Having the knowledge that no matter what happens in life, God is in control is enough for me. Sometimes what He’s doing or where He’s leading me doesn’t make sense.  Sometimes all I can see is the surface of his plans- like overlooking a wooded area. You see the trees and the colors, however, you don’t know what it truly contains until you’re down in the woods, wandering around and discovering all it has to offer. The unknown is the blessing. It’s added mystery and excitement in this life where things can easily become monotonous. I wish I could say that I always relish the unknowns in life- this isn’t so. But the reality that God is in control and that He can mold my life into something that I couldn’t even imagine is… awesome (for lack of a better word).

In college, I had the hardest time figuring out a major. Everything seemed… okay. But nothing jumped out at me or seemed right. They weren’t enough. Then last fall I felt God calling and pulling my heart towards the missions field. It kind of made sense- I had been on some missions trips and loved them and what God did on them. But I didn’t know what exactly it would mean once I accepted the call. And even once I admitted to myself what God had been telling me, it didn’t make sense till this past May. That was when God called me to Nicaragua. He also pushed my level of belief. I was excited for an opportunity to go on the missions field but the timing didn’t seem right- from my view of his plans. I had to change my view on things and believe that God would show me His plan in His time. 
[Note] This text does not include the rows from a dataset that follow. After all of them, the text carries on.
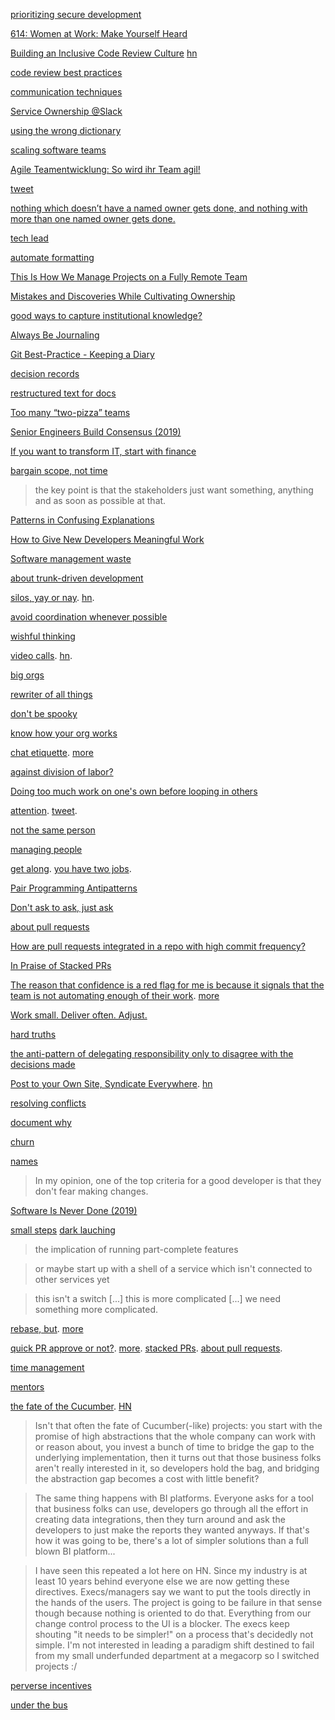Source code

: [prioritizing secure development](https://soundcloud.com/heavybit/the-secure-developer-ep-1-prioritizing-secure-development)

[614: Women at Work: Make Yourself Heard](https://soundcloud.com/hbrideacast/614-women-at-work-make-yourself-heard)

[Building an Inclusive Code Review Culture](https://blog.plaid.com/building-an-inclusive-code-review-culture/) [hn](https://news.ycombinator.com/item?id=17644802)

[code review best practices](https://spin.atomicobject.com/2018/08/21/code-review-skills/)

[communication techniques](https://www.youtube.com/watch?v=HAnw168huqA)

[Service Ownership @Slack](https://www.infoq.com/presentations/slack-devops)

[using the wrong dictionary](https://news.ycombinator.com/item?id=19763435)

[scaling software teams](https://software.fireside.fm/charity-majors-part-one)

[Agile Teamentwicklung: So wird ihr Team agil!](https://jaxenter.de/agile-teams-transformation-erfolgsfaktoren-83830)

[tweet](https://twitter.com/stilkov/status/1147428785085714432)

[nothing which doesn’t have a named owner gets done, and nothing with more than one named owner gets done.](https://twitter.com/patio11/status/1195521543742164992)

[tech lead](https://docs.google.com/document/d/1kngKHUCS0DHNvZAO8PfkcsTD4Mq7b11L09RIaVpQnwI/edit#)

[automate formatting](https://twitter.com/gunnarmorling/status/1208086072770646016)

[This Is How We Manage Projects on a Fully Remote Team](https://doist.com/blog/how-we-manage-projects-on-a-fully-remote-team/)

[Mistakes and Discoveries While Cultivating Ownership](https://twitter.com/gburrell_greg/status/1224864905716592640)

[good ways to capture institutional knowledge?](https://news.ycombinator.com/item?id=22454333)

[Always Be Journaling](https://lobste.rs/s/tj0h7j/always_be_journaling)

[Git Best-Practice - Keeping a Diary](https://www.infoq.com/presentations/history-comments-git/)

[decision records](https://news.ycombinator.com/item?id=22694014)

[restructured text for docs](https://twitter.com/hillelogram/status/1246151009451327489)

[Too many “two-pizza” teams](https://news.ycombinator.com/item?id=23984098)

[Senior Engineers Build Consensus (2019)](https://news.ycombinator.com/item?id=26514365)

[If you want to transform IT, start with finance](https://news.ycombinator.com/item?id=27825211)

[bargain scope, not time](https://news.ycombinator.com/item?id=28218931)

> the key point is that the stakeholders just want something, anything and as soon as possible at that.

[Patterns in Confusing Explanations ](https://news.ycombinator.com/item?id=28254630)

[How to Give New Developers Meaningful Work](https://spin.atomicobject.com/2021/08/22/onboarding-new-developer/?)

[Software management waste](https://neverworkintheory.org/2021/08/29/software-development-waste.html)

[about trunk-driven development](https://twitter.com/SusanPotter/status/1433379039817895938)

[silos, yay or nay](https://www.rubick.com/how-to-build-silos-and-decrease-collaboration/). [hn](https://news.ycombinator.com/item?id=28411712).

[avoid coordination whenever possible](https://blog.starburst.io/data-mesh-the-answer-to-the-data-warehouse-hypocrisy)

[wishful thinking](https://twitter.com/imightbemary/status/1440380210445049863?s=03)

[video calls](https://xahteiwi.eu/resources/presentations/no-we-wont-have-a-video-call-for-that/). [hn](https://news.ycombinator.com/item?id=28636536).

[big orgs](https://news.ycombinator.com/item?id=28706724)

[rewriter of all things](https://twitter.com/SusanPotter/status/1454207258808791040)

[don't be spooky](https://news.ycombinator.com/item?id=29130590)

[know how your org works](https://copyconstruct.medium.com/know-how-your-org-works-or-how-to-become-a-more-effective-engineer-1a3287d1f58d)

[chat etiquette](https://twitter.com/mitchellh/status/1481697909749862402). [more](https://twitter.com/patio11/status/1481702199335940098)

[against division of labor?](https://news.ycombinator.com/item?id=30019146)

[Doing too much work on one's own before looping in others](https://news.ycombinator.com/item?id=30074949)

[attention](https://spin.atomicobject.com/2022/01/29/attention-managerial-generosity/). [tweet](https://twitter.com/Carnage4Life/status/1488589748876636163).

[not the same person](https://news.ycombinator.com/item?id=30150343)

[managing people](https://news.ycombinator.com/item?id=30240428)

[get along](https://twitter.com/NIDeveloper/status/1493522896161067017). [you have two jobs](https://jacobian.org/2017/nov/1/you-have-two-jobs/).

[Pair Programming Antipatterns](https://news.ycombinator.com/item?id=30576109)

[Don't ask to ask, just ask](https://dontasktoask.com/)

[about pull requests](https://twitter.com/georgberky/status/1511682649009659911?t=Sc1C6a7qfZSQfZcFYS5-hg&s=03)

[How are pull requests integrated in a repo with high commit frequency?](https://news.ycombinator.com/item?id=31108828)

[In Praise of Stacked PRs](https://lobste.rs/s/4zjln3/praise_stacked_prs)

[The reason that confidence is a red flag for me is because it signals that the team is not automating enough of their work](https://twitter.com/GabriellaG439/status/1550100638150713345). [more](https://twitter.com/GabriellaG439/status/1550134845304496129)

[Work small. Deliver often. Adjust.](https://twitter.com/allenholub/status/1566104250345697280)

[hard truths](https://news.ycombinator.com/item?id=34161822)

[the anti-pattern of delegating responsibility only to disagree with the decisions made](https://twitter.com/Carnage4Life/status/1608402476054765569)

[Post to your Own Site, Syndicate Everywhere](https://startafuckingblog.com/). [hn](https://news.ycombinator.com/item?id=34231152)

[resolving conflicts](https://www.youtube.com/watch?v=iZy4c3m0M3M)

[document why](https://twitter.com/timmisiak/status/1610787282138849280)

[churn](https://news.ycombinator.com/item?id=34328069)

[names](https://news.ycombinator.com/item?id=34320517)

> In my opinion, one of the top criteria for a good developer is that they don't fear making changes.

[Software Is Never Done (2019)](https://news.ycombinator.com/item?id=34558707)

[small steps](https://www.youtube.com/watch?v=UwC7nIuiqEw) [dark lauching](https://youtu.be/UwC7nIuiqEw?t=821)

> the implication of running part-complete features

> or maybe start up with a shell of a service which isn't connected to other services yet

> this isn't a switch [...] this is more complicated [...] we need something more complicated.

[rebase, but](https://twitter.com/mfpears/status/1622025101050023936). [more](https://twitter.com/AdamRackis/status/1621952070105317380)

[quick PR approve or not?](https://twitter.com/andrewchaa/status/1623683317043236868). [more](https://twitter.com/frontstuff_io/status/1624183962837954564). [stacked PRs](https://blog.logrocket.com/using-stacked-pull-requests-in-github/). [about pull requests](https://docs.github.com/en/pull-requests/collaborating-with-pull-requests/proposing-changes-to-your-work-with-pull-requests/about-pull-requests).

[time management](https://twitter.com/polotek/status/1623076779308257285)

[mentors](https://lobste.rs/s/jugmcq/we_need_programming_mentors)

[the fate of the Cucumber](https://twitter.com/adamgordonbell/status/1631614029524287489). [HN](https://news.ycombinator.com/item?id=35008013)

> Isn't that often the fate of Cucumber(-like) projects: you start with the promise of high abstractions that the whole company can work with or reason about, you invest a bunch of time to bridge the gap to the underlying implementation, then it turns out that those business folks aren't really interested in it, so developers hold the bag, and bridging the abstraction gap becomes a cost with little benefit?

> The same thing happens with BI platforms. Everyone asks for a tool that business folks can use, developers go through all the effort in creating data integrations, then they turn around and ask the developers to just make the reports they wanted anyways. If that's how it was going to be, there's a lot of simpler solutions than a full blown BI platform...

> I have seen this repeated a lot here on HN. Since my industry is at least 10 years behind everyone else we are now getting these directives. Execs/managers say we want to put the tools directly in the hands of the users. The project is going to be failure in that sense though because nothing is oriented to do that. Everything from our change control process to the UI is a blocker. The execs keep shouting "it needs to be simpler!" on a process that's decidedly not simple. I'm not interested in leading a paradigm shift destined to fail from my small underfunded department at a megacorp so I switched projects :/

[perverse incentives](https://twitter.com/GergelyOrosz/status/1632369152626159616)

[under the bus](https://news.ycombinator.com/item?id=35088478)


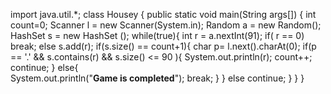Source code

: import java.util.*;
 class Housey
 {
   public static void main(String args[])
   { 
    int count=0;
    Scanner l = new Scanner(System.in);
    Random a = new Random();
    HashSet<Integer> s = new HashSet<Integer> ();
    while(true){
      int r = a.nextInt(91);
      if( r == 0)
      break;
      else
      s.add(r);
      if(s.size() == count+1){
       char p= l.next().charAt(0);
       if(p == '.' && s.contains(r) && s.size() <= 90 ){
        System.out.println(r);
        count++;
        continue;
         } 
       else{                              
        System.out.println("**Game is completed**");
        break;
        }
        }
      else
       continue;
   }
  }
 }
And so here I am. Only seeing the top of what God is offering me. About to go on an amazing trip to share Christ and show His love. Belief can be stretched and changed and deepened… but only if we allow it. This life is what we make of it. We can embrace it and live Christ’s dream for us to the fullest or refuse it. For me, the choice is obvious because I believe— and I want that for others. To believe because they can’t imagine not believing.